Future console CPUs: will they go back to OoOE, and other questions.

3dilettante said:
I'm speaking from the point of view that Microsoft wanted to bring in the broadest possible developer base from the PC side, so it could build up a game library to buffer the PS3's arrival. This would involve the smaller teams with little multi-threading experience and little low-level scheduling experience.
Small teams and nexgen games don't exactly mesh together - regardless of underlying architecture. At any rate, I don't see how PC transitioning into console space could be much broader then it already is(and frankly, I don't think it's got all positive effects either) - unless of course MS or Sony start offering devkits to PC devs for free.

ERP said:
I'm trying to ship games today and I think we could have had comparable experiences on narrower architectures.
I'm not gonna argue with that - single threaded performance is still very valuable and having at least one good GPR core in the new consoles would have been nice.
While it's clear the new PPC cores were not built for general purpose performance - IBM still dropped the ball on that regardless IMO. In order doesn't mean things have to suck 'that' much - many of the MIPS core designs demonstrate that.

That aside - I also know there's a lot of things that I wouldn't even think about if we didn't have SPEs - and from console maker's perspective it's hard to argue that some kind of 'future proofing' is a bad idea. So I'd really ask, how will the experience differ 5 years from now, and were the tradeoffs worth it?

What percentage of your current team would you trust to write good thread safe code?
Obviously not many - and as numbers scale up... But a question back to you - if we had machines that still focused mostly on single threaded performance like last gen - do you honestly think percentage of people capable of writting good thread code would have changed much (if at all) over next 5 years?

ban25 said:
PowerPC actually strays from many of those basic design tenants. Of course many console developers are probably experienced with more traditional RISC architectures like the R3000, R4300, and R5900.
You'd be surprised how a "traditional RISC" architecture like R5900 doesn't differ a whole lot from your stray PowerPC (in terms of instruction set).
Except of course for the fact that it has a much better per-clock performance.

But I disgress - you do realize x86 hasn't been CISC internally for over 7 years now? And for that matter - a "traditional RISC" - R5900 had a higher instruction count, with more flexibility then most older CISCs.
 
Last edited by a moderator:
Well, bear in mind that the Northwood has 2 double-pumped ALUs and runs at the same base clock speed as the Cell/Xenon, in addition to having OOOE (enabling it to do useful work during cache misses and better exploit ILP), and a better branch predictor.

Quite frankly, the reason we haven't seen these kind of in-order superscalar architectures since the Pentium (P5x) is because they're slow. Now, if you are going to throw a ton of simple cores on a chip with lots of threading to run code with inherently low ILP (i.e. like Niagara), then you are going to have something of a niche. But this is hardly a general case or even the common case.
What "same base clock speed"?
I was saying that the IOE RISC at 3.2 GHz could potentially have with general purpose code the same performance of a 2.4 GHz P4 Northwood. This means like a 25% to 30% performance degradation.

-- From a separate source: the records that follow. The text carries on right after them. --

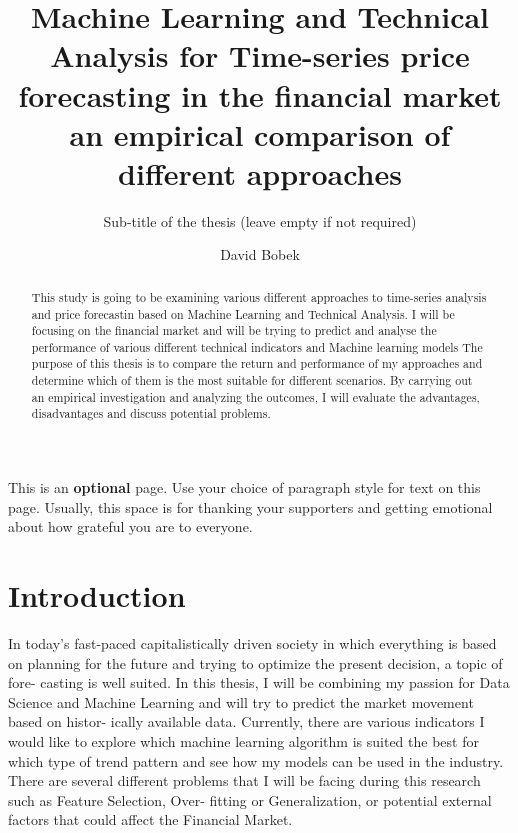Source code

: \documentclass{imc-inf}
\title{Machine Learning and Technical Analysis for Time-series price forecasting in the financial market an empirical comparison of different approaches}
\subtitle{Sub-title of the thesis (leave empty if not required)}
\author{David Bobek}
\begin{document}
\frontmatter\maketitle{}


\begin{declarations}\end{declarations}



\begin{abstract}
	This study is going to be examining various different approaches to time-series analysis and price forecastin based on Machine Learning and Technical Analysis.
	I will be focusing on the financial market and will be trying to predict and analyse the performance of various different technical indicators and Machine learning models
	The purpose of this thesis is to compare the return and performance of my approaches and determine which of them is the most suitable for different scenarios.
	By carrying out an empirical investigation and analyzing the outcomes, I will evaluate the advantages, disadvantages and discuss potential problems.
\end{abstract}


\begin{acknowledgements}
This is an \textbf{optional} page. Use your choice of paragraph style for text on this page. Usually, this space is for thanking your supporters and getting emotional about how grateful you are to everyone.  
\end{acknowledgements}

%
\tableofcontents%
\clearpage


%
\listoftables
\clearpage


%
\listoffigures
\clearpage


\mainmatter%

\chapter{Introduction}\label{chap:introduction}

In today’s fast-paced capitalistically driven society in which everything is based on
planning for the future and trying to optimize the present decision, a topic of fore-
casting is well suited. In this thesis, I will be combining my passion for Data Science
and Machine Learning and will try to predict the market movement based on histor-
ically available data. Currently, there are various indicators I would like to explore
which machine learning algorithm is suited the best for which type of trend pattern
and see how my models can be used in the industry. There are several different
problems that I will be facing during this research such as Feature Selection, Over-
fitting or Generalization, or potential external factors that could affect the Financial Market.
\end{document}
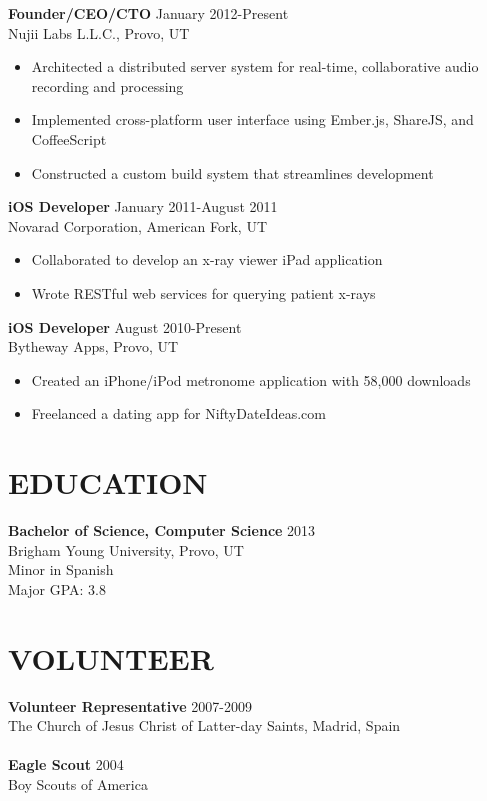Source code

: \documentclass[margin]{res}
\begin{document}
\begin{resume}
      {\bf Founder/CEO/CTO} \hfill January 2012-Present \\
      Nujii Labs L.L.C., Provo, UT 
      \begin{itemize} \itemsep -2pt
        \item Architected a distributed server system for real-time, 
        collaborative audio recording and processing
        \item Implemented cross-platform user interface using Ember.js, ShareJS,
        and CoffeeScript
        \item Constructed a custom build system that streamlines development
      \end{itemize}

      {\bf iOS Developer} \hfill January 2011-August 2011 \\
      Novarad Corporation, American Fork, UT  
      \begin{itemize} \itemsep -2pt
        \item Collaborated to develop an x-ray viewer iPad application
        \item Wrote RESTful web services for querying patient x-rays
      \end{itemize}

      {\bf iOS Developer} \hfill  August 2010-Present \\
      Bytheway Apps, Provo, UT
      \begin{itemize} \itemsep -2pt
        \item Created an iPhone/iPod metronome application with 58,000 downloads
        \item Freelanced a dating app for NiftyDateIdeas.com
      \end{itemize}

    \section{EDUCATION}
      {\bf Bachelor of Science, Computer Science} \hfill 2013 \\
      Brigham Young University, Provo, UT                 \\
      Minor in Spanish                                    \\
      Major GPA: 3.8

    \section{VOLUNTEER}
      {\bf Volunteer Representative} \hfill 2007-2009 \\
      The Church of Jesus Christ of Latter-day Saints, Madrid, Spain \\ \\
      {\bf Eagle Scout} \hfill 2004 \\
      Boy Scouts of America


\end{resume}
\end{document}

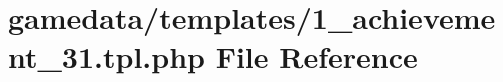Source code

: \hypertarget{1__achievement__31_8tpl_8php}{\section{gamedata/templates/1\+\_\+achievement\+\_\+31.tpl.\+php File Reference}
\label{1__achievement__31_8tpl_8php}
}
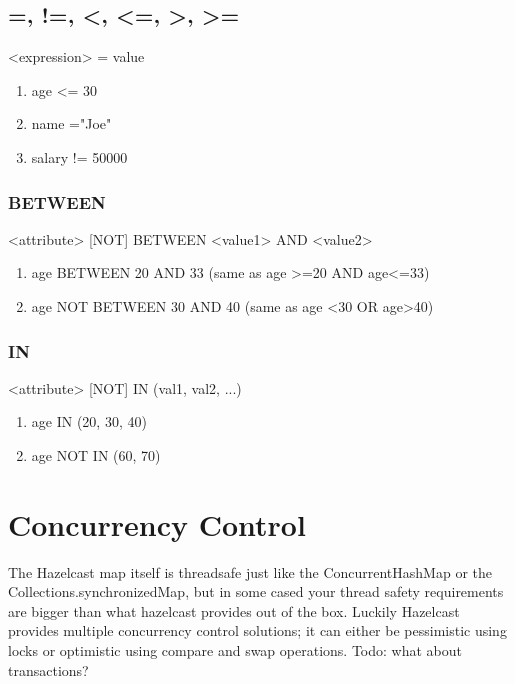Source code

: \subsection{=, !=, <, <=, >, >=}
<expression> = value
\begin{enumerate}
\item age <= 30
\item name ="Joe"
\item salary != 50000
\end{enumerate}

\subsubsection{BETWEEN}
<attribute> [NOT] BETWEEN <value1> AND <value2>

\begin{enumerate}
\item age BETWEEN 20 AND 33 (same as age >=20 AND age<=33)
\item age NOT BETWEEN 30 AND 40 (same as age <30 OR age>40)
\end{enumerate}


\subsubsection{IN}
<attribute> [NOT] IN (val1, val2, ...)
\begin{enumerate}
\item age IN (20, 30, 40)
\item age NOT IN (60, 70)
\end{enumerate}

\section{Concurrency Control}
The Hazelcast map itself is threadsafe just like the ConcurrentHashMap or the Collections.synchronizedMap, but in some cased your thread safety requirements are bigger than what hazelcast provides out of the box. Luckily Hazelcast provides multiple concurrency control solutions;  it can either be pessimistic using locks or optimistic using compare and swap operations. Todo: what about transactions?

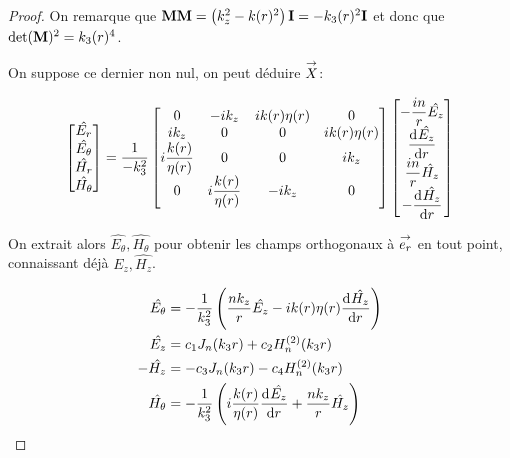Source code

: \begin{proof}
      On remarque que \(\mM\mM = \left(k_z^2 - k(r)^2\right)\mI=-k_3(r)^2\mI\) et donc que \(\det(\mat{M})^2 = k_3(r)^4\).


      On suppose ce dernier non nul, on peut déduire \(\vect{X}\):

      \begin{equation*}
        \begin{bmatrix}
          \hat{E_r}\\
          \hat{E_\theta}\\
          \hat{H_r}\\
          \hat{H_\theta}
        \end{bmatrix} =
        \frac{1}{-k_3^2}
        \begin{bmatrix}
        0 & -ik_z & ik(r)\eta(r) & 0
        \\
        ik_z & 0 & 0 & ik(r)\eta(r)
        \\
        i\frac{k(r)}{\eta(r)} & 0 & 0 & ik_z
        \\
        0 & i\frac{k(r)}{\eta(r)} & -ik_z & 0
        \end{bmatrix}
        \begin{bmatrix}
          -\frac{in}{r}\hat{E_z}\\
          \ddp{r}{\hat{E_z}}\\
          \frac{in}{r}\hat{H_z}\\
          -\ddp{r}{\hat{H_z}}
        \end{bmatrix}
      \end{equation*}

      On extrait alors \(\hat{E_\theta}, \hat{H_\theta}\) pour obtenir les champs orthogonaux à \(\vect{e_r}\) en tout point, connaissant déjà \(\hat{E_z}, \hat{H_z}\).

      \begin{align*}
        \hat{E_\theta} &= -\frac{1}{k_3^2}\left(\frac{nk_z}{r}\hat{E_z} - ik(r)\eta(r)\ddp{r}{\hat{H_z}}\right)
        \\
        \hat{E_z} &= c_1 J_n(k_3 r) + c_2 H_n^{(2)}(k_3 r)
        \\
        -\hat{H_z} &= -c_3 J_n(k_3 r) - c_4 H_n^{(2)}(k_3 r)
        \\
        \hat{H_\theta} &= -\frac{1}{k_3^2}\left(i\frac{k(r)}{\eta(r)}\ddp{r}{\hat{E_z}} + \frac{nk_z}{r}\hat{H_z}\right)
      \end{align*}


\end{proof}
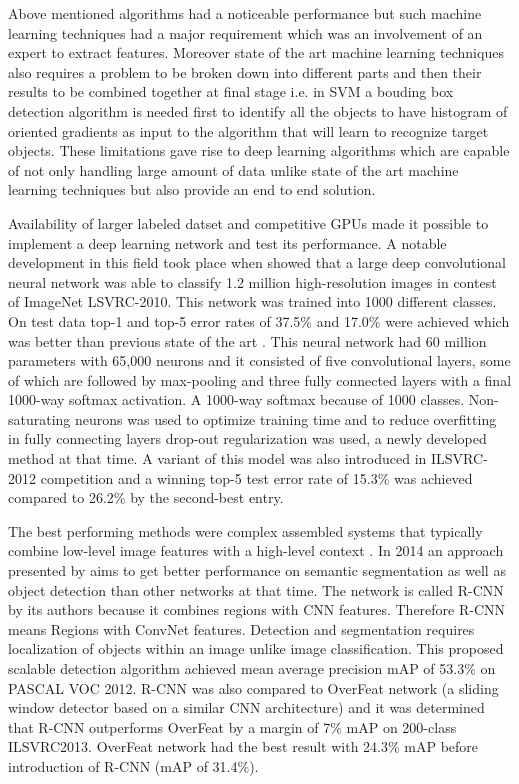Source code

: \documentclass[11pt]{article}
\begin{document}
Above mentioned algorithms had a noticeable performance but such machine learning techniques had a major requirement which was an involvement of an expert to extract features. Moreover state of the art machine learning techniques also requires a problem to be broken down into different parts and then their results to be combined together at final stage i.e. in SVM a bouding box detection algorithm is needed first to identify all the objects to have histogram of oriented gradients as input to the algorithm that will learn to recognize target objects. These limitations gave rise to deep learning algorithms which are capable of not only handling large amount of data unlike state of the art machine learning techniques but also provide an end to end solution.

Availability of larger labeled datset and competitive GPUs made it possible to implement a deep learning network and test its performance. A notable development in this field took place when \cite{krizhevsky2012imagenet} showed that a large deep convolutional neural network  was able to classify  1.2 million high-resolution images in contest of ImageNet LSVRC-2010. This network was trained into 1000 different classes. On test data top-1 and top-5 error rates of 37.5\% and 17.0\% were achieved which was better than previous state of the art \cite{krizhevsky2012imagenet}. This neural network had 60 million parameters with 65,000 neurons and it consisted of five convolutional layers, some of which are followed by max-pooling and three fully connected layers with a final 1000-way softmax activation. A 1000-way softmax because of 1000 classes. Non-saturating neurons was used to optimize training time and to reduce overfitting in fully connecting layers drop-out regularization was used, a newly developed method at that time. A variant of this model was also introduced in ILSVRC-2012 competition and a winning top-5 test error rate of 15.3\% was achieved
compared to 26.2\% by the second-best entry.

The best performing methods were complex assembled systems that typically combine low-level image features with a high-level context \cite{girshick_rich_2013}. In 2014 an approach presented by \cite{girshick_rich_2013} aims to get better performance on semantic segmentation as well as object detection than other networks at that time. The network is called R-CNN by its authors because it combines regions with CNN features. Therefore R-CNN means Regions with ConvNet features. Detection and segmentation requires localization of objects within an image unlike image classification. This proposed scalable detection algorithm achieved mean average precision mAP of 53.3\% on PASCAL VOC 2012. R-CNN was also compared to OverFeat network (a sliding window detector based on a similar CNN architecture) and it was determined that R-CNN outperforms OverFeat by a margin of 7\% mAP on 200-class ILSVRC2013. OverFeat network had the best result with 24.3\% mAP before introduction of R-CNN (mAP of 31.4\%).
\end{document}
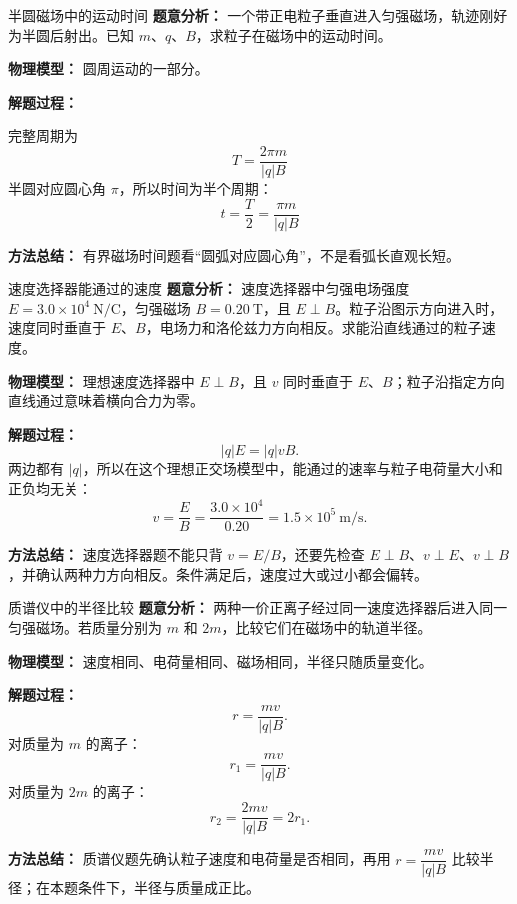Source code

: \begin{examplebox}{半圆磁场中的运动时间}
\textbf{题意分析：} 一个带正电粒子垂直进入匀强磁场，轨迹刚好为半圆后射出。已知 $m$、$q$、$B$，求粒子在磁场中的运动时间。

\textbf{物理模型：} 圆周运动的一部分。

\begin{center}

\end{center}

\textbf{解题过程：}

完整周期为
\[
T=\frac{2\pi m}{|q|B}
\]
半圆对应圆心角 $\pi$，所以时间为半个周期：
\[
t=\frac{T}{2}=\frac{\pi m}{|q|B}
\]

\textbf{方法总结：} 有界磁场时间题看“圆弧对应圆心角”，不是看弧长直观长短。
\end{examplebox}

\begin{examplebox}{速度选择器能通过的速度}
\textbf{题意分析：} 速度选择器中匀强电场强度 $E=3.0\times10^4\ \mathrm{N/C}$，匀强磁场 $B=0.20\ \mathrm{T}$，且 $E\perp B$。粒子沿图示方向进入时，速度同时垂直于 $E$、$B$，电场力和洛伦兹力方向相反。求能沿直线通过的粒子速度。

\textbf{物理模型：} 理想速度选择器中 $E\perp B$，且 $v$ 同时垂直于 $E$、$B$；粒子沿指定方向直线通过意味着横向合力为零。

\begin{center}

\end{center}

\textbf{解题过程：}
\[
|q|E=|q|vB.
\]
两边都有 $|q|$，所以在这个理想正交场模型中，能通过的速率与粒子电荷量大小和正负均无关：
\[
v=\frac{E}{B}
=\frac{3.0\times10^4}{0.20}
=1.5\times10^5\ \mathrm{m/s}.
\]

\textbf{方法总结：} 速度选择器题不能只背 $v=E/B$，还要先检查 $E\perp B$、$v\perp E$、$v\perp B$，并确认两种力方向相反。条件满足后，速度过大或过小都会偏转。
\end{examplebox}

\begin{examplebox}{质谱仪中的半径比较}
\textbf{题意分析：} 两种一价正离子经过同一速度选择器后进入同一匀强磁场。若质量分别为 $m$ 和 $2m$，比较它们在磁场中的轨道半径。

\textbf{物理模型：} 速度相同、电荷量相同、磁场相同，半径只随质量变化。

\begin{center}

\end{center}

\textbf{解题过程：}
\[
r=\frac{mv}{|q|B}.
\]
对质量为 $m$ 的离子：
\[
r_1=\frac{mv}{|q|B}.
\]
对质量为 $2m$ 的离子：
\[
r_2=\frac{2mv}{|q|B}=2r_1.
\]

\textbf{方法总结：} 质谱仪题先确认粒子速度和电荷量是否相同，再用 $r=\dfrac{mv}{|q|B}$ 比较半径；在本题条件下，半径与质量成正比。
\end{examplebox}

Still the problem could be somewhere in the compiler like what happened to the Intel´s i860: http://en.wikipedia.org/wiki/Intel_i860
 
How does the 360's memory latencies compare to a PC's? About the same? Significantly worse? Better?

IMO it isn't the main memory latencies that are the issue, more the inability to hide the latency for L1 and L2 hits.

If you're going to main store you are hurting on any platform, no ammount of OOO execution is going to hide hundreds of cycles. But hiding the single digit latencies of L1 or the low double digit latencies of L2 OOO can make a big difference.

It should be noted though that there are a number of other issues in the X360 and PS3 architectures aside from OOO that make executing general code painful. The cost of a hit on an element in the store queue is extreme, and you can get false hits which can destroy performance.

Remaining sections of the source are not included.